#### [Data]
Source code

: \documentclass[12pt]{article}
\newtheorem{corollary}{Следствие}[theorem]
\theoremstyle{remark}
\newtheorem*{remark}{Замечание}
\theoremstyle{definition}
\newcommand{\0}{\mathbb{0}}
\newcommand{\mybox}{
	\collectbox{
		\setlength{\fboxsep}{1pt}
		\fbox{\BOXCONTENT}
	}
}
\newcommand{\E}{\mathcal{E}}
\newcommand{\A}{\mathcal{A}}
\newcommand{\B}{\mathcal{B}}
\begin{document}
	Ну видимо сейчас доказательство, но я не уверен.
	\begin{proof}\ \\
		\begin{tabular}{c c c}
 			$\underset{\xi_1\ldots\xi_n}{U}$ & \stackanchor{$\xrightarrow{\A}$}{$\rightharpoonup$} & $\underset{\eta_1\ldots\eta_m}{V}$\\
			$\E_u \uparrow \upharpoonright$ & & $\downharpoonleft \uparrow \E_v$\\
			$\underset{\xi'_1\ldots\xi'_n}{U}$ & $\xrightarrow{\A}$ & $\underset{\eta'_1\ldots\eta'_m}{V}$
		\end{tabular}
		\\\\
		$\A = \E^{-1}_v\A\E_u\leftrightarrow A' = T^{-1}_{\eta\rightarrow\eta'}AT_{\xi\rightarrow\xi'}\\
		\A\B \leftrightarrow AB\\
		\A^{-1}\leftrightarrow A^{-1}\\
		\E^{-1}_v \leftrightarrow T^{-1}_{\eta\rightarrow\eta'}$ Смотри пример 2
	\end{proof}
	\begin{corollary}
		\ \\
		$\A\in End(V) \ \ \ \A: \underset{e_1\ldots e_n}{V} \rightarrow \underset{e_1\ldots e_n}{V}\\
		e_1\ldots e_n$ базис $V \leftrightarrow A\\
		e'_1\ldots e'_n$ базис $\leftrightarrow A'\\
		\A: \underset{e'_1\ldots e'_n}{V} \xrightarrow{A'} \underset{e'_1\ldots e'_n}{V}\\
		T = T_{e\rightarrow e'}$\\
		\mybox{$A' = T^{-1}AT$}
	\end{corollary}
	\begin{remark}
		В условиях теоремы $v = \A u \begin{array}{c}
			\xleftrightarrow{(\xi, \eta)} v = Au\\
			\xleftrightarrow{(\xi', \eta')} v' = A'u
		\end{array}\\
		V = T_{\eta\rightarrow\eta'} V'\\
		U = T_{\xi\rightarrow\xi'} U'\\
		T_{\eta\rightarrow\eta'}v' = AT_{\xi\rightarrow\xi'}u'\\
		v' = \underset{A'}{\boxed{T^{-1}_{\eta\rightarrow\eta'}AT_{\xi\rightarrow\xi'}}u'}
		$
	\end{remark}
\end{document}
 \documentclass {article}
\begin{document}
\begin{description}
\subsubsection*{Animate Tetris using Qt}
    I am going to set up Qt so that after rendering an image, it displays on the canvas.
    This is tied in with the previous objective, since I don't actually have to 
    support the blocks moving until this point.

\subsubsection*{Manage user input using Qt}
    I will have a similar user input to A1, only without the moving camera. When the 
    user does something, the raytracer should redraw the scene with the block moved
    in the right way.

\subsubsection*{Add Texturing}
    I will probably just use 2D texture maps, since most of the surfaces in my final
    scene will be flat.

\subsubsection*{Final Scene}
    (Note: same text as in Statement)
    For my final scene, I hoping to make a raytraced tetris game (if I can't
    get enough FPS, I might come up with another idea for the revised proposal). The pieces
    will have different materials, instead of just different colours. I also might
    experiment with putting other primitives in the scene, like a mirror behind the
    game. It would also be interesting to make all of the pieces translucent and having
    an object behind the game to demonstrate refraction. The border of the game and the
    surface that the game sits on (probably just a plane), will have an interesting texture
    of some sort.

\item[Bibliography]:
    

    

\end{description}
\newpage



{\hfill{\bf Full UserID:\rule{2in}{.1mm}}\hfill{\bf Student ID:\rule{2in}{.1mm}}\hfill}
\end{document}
* * *
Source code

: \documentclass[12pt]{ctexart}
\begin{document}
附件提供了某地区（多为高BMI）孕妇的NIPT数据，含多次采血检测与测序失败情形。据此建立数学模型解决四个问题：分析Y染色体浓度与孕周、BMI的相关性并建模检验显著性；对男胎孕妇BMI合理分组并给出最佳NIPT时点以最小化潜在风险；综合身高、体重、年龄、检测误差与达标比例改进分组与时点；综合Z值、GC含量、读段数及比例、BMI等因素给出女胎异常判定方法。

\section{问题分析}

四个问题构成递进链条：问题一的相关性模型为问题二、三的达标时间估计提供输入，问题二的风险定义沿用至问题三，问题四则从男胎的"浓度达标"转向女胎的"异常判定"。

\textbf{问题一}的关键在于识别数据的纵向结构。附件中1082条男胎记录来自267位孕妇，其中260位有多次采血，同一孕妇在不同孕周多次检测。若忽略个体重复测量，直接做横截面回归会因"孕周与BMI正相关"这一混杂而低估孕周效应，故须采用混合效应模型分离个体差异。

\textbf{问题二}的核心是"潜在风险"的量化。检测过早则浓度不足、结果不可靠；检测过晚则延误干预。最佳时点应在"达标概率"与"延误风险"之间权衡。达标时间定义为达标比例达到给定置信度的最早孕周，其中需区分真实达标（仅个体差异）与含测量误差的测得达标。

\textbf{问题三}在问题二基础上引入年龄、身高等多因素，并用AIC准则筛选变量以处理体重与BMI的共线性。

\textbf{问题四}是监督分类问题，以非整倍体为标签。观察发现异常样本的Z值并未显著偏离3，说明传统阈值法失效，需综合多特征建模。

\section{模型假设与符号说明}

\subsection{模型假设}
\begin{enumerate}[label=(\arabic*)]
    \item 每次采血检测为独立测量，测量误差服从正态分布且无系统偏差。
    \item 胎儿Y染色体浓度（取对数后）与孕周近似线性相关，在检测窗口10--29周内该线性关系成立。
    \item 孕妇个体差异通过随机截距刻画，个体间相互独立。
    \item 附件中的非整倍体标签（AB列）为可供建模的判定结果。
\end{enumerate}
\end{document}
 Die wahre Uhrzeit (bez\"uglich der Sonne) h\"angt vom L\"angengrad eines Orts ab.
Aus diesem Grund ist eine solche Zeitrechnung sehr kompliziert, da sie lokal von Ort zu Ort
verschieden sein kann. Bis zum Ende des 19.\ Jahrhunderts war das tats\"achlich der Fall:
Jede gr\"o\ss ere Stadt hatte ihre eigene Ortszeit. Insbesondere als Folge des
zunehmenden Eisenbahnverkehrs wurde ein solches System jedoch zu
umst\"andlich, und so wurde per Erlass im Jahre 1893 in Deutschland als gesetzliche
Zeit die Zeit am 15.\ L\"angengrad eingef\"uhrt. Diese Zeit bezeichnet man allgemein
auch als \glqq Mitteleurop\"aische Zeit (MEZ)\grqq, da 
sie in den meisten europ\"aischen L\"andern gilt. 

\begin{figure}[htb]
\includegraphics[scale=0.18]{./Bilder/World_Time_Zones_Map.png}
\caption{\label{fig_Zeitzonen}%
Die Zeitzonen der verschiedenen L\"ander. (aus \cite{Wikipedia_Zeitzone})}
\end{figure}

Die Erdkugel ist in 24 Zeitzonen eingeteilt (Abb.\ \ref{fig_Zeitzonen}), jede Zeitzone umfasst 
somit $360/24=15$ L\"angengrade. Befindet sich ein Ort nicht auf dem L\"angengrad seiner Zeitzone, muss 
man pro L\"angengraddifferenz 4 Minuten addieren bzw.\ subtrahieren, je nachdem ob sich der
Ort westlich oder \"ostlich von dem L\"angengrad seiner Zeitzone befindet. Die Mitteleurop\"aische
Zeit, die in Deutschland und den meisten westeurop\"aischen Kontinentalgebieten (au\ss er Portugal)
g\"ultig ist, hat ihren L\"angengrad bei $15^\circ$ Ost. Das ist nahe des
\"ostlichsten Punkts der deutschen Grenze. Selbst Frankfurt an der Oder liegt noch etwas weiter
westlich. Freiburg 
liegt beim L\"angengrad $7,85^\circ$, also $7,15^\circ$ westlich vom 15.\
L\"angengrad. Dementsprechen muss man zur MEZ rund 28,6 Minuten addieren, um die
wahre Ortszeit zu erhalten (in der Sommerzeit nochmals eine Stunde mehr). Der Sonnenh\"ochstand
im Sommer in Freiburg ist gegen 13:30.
...
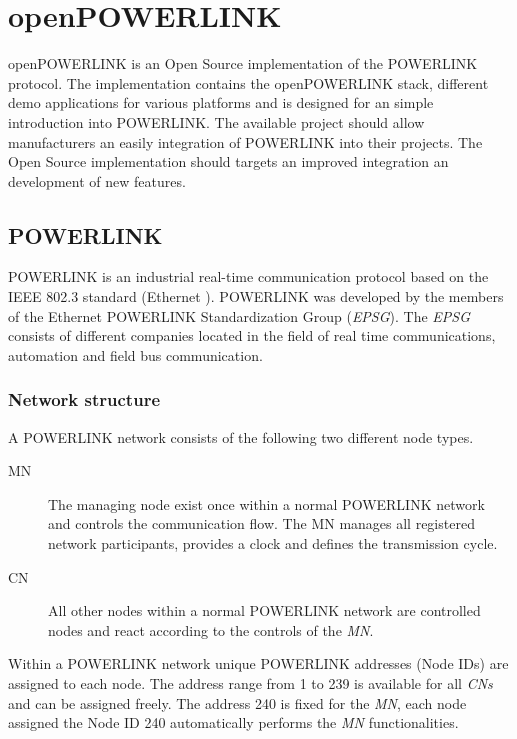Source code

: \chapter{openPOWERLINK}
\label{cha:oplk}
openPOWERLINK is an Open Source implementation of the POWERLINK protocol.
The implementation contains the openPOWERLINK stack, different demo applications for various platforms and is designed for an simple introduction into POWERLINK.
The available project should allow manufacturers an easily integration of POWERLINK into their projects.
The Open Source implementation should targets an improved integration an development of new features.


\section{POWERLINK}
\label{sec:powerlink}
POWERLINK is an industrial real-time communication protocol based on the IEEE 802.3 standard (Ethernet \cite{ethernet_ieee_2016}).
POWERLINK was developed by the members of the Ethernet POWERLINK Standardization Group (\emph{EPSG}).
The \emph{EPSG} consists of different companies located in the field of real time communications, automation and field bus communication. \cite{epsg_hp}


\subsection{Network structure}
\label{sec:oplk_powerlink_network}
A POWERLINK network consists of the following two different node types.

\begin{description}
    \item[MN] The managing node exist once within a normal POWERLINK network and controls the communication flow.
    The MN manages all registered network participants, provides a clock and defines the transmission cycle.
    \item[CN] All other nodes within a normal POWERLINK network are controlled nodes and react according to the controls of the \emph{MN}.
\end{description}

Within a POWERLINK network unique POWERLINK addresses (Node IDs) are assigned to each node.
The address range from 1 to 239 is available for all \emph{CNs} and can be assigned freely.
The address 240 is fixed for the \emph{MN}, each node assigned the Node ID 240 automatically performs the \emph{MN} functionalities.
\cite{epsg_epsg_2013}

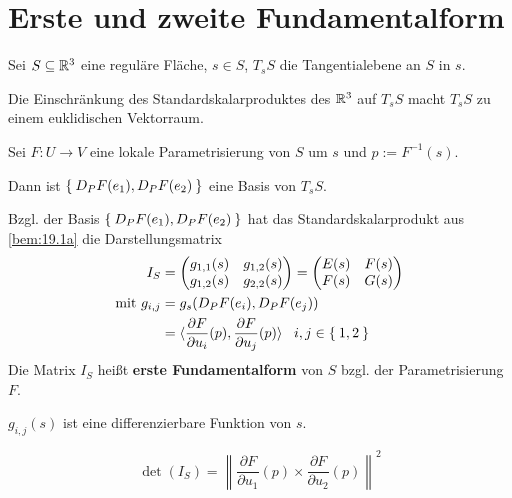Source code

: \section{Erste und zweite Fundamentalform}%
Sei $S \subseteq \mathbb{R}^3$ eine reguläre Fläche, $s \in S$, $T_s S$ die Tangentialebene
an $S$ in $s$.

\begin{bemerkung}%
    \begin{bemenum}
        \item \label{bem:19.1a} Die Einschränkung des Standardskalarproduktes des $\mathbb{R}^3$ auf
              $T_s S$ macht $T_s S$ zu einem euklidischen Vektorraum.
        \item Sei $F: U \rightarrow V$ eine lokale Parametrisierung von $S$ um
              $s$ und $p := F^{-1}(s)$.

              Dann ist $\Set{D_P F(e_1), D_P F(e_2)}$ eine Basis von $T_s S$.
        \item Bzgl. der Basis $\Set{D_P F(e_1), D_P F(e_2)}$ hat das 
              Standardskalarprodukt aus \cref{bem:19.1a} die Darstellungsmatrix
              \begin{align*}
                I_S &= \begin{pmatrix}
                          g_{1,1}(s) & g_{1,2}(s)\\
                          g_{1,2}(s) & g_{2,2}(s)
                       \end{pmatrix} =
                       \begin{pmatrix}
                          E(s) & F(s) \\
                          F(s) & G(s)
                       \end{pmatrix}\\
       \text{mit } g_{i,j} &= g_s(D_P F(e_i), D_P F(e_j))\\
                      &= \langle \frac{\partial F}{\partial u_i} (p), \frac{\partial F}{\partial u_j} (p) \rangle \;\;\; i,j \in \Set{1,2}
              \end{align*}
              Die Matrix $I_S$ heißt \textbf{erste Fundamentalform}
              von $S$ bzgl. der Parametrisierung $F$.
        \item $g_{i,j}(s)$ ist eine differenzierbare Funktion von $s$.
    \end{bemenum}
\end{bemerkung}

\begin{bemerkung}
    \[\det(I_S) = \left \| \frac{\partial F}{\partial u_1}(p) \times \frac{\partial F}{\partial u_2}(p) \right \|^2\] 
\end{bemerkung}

#### [Exercise description]
Look through the entries above. Extract each line with the word "using".

#### [Your response]
\subsubsection*{Animate Tetris using Qt}
\subsubsection*{Manage user input using Qt}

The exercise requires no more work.